The Declaration offers no other director qualifications. The Declaration likely recognizes or bestows upon the Articles of Incorporation some authority. (After all, without Articles of Incorporation, the HOA is not a corporation. In Florida, HOAs subject to FS 720 must be corporations, per FS 720's definitions section.)

The Articles of Inc state that any "record owner" of a lot is a member.

The Bylaws state that owners of record are members as further specified in the Declaration. Hmm. Maube the "as further specified in the Declaration" could be read a few ways? I come down on the side of: being a "record owner" is the only thing required to be considered a "member of the HOA."

I would say the requirements to serve on this HOA's board are all of the following:

(1) Director must meet the several requirements given in FS 720.3033.
(2) Director must be a "natural person" and meet certain age requirements, as given in FS 617.0802.
(2) Director must be a member of the HOA pursuant to what the Bylaw defines a "member" to be.

(Regarding hierarchy and conflicts, LoriM15 said as much as well, though her example was for Florida condominiums and not Florida HOAs.)

My conclusion is that those individuals who are partners in an LLC, with said LLC being the "record owner," may not serve on the Board.

Of note: The partners in an LCC have no obligation to pay the debts of the LLC. This means if the LLC stopped paying the HOA's assessment, the HOA could not sue the LLC's partners individually. The HOA could only sue the LLC. IOW the partners would be off the hook for the debts.

An attorney might find some wiggle room here and there on the point.

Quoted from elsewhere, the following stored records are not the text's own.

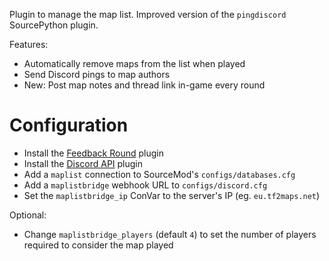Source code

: Plugin to manage the map list. Improved version of the `pingdiscord` SourcePython plugin.

Features:
- Automatically remove maps from the list when played
- Send Discord pings to map authors
- New: Post map notes and thread link in-game every round

# Configuration

- Install the [Feedback Round](https://github.com/TF2Maps/sourcemod-feedbackround) plugin
- Install the [Discord API](https://forums.alliedmods.net/showthread.php?t=292663) plugin
- Add a `maplist` connection to SourceMod's `configs/databases.cfg`
- Add a `maplistbridge` webhook URL to `configs/discord.cfg`
- Set the `maplistbridge_ip` ConVar to the server's IP (eg. `eu.tf2maps.net`)

Optional:
- Change `maplistbridge_players` (default `4`) to set the number of players required to consider the map played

But I think the reasoning above is the same as that the law firm presented in the Orlando Sentinel article I linked above.

I cannot tell for sure what KerryL1 is saying. For now, in response to her post, I would just observe again that partners, in an LLC that owns a home, are not the record owners. The LLC is the record owner.

Like others suggested, I do continue to think it would be best to have an attorney advise the two of you and perhaps be a sort of "tiebreaker." Especially as I see some risks in having a director who by law may not qualify to be a director. I am sure you and the other director want to get this right.

I am not an attorney. I have read a lot of HOA and corporate statutes and case law over the years.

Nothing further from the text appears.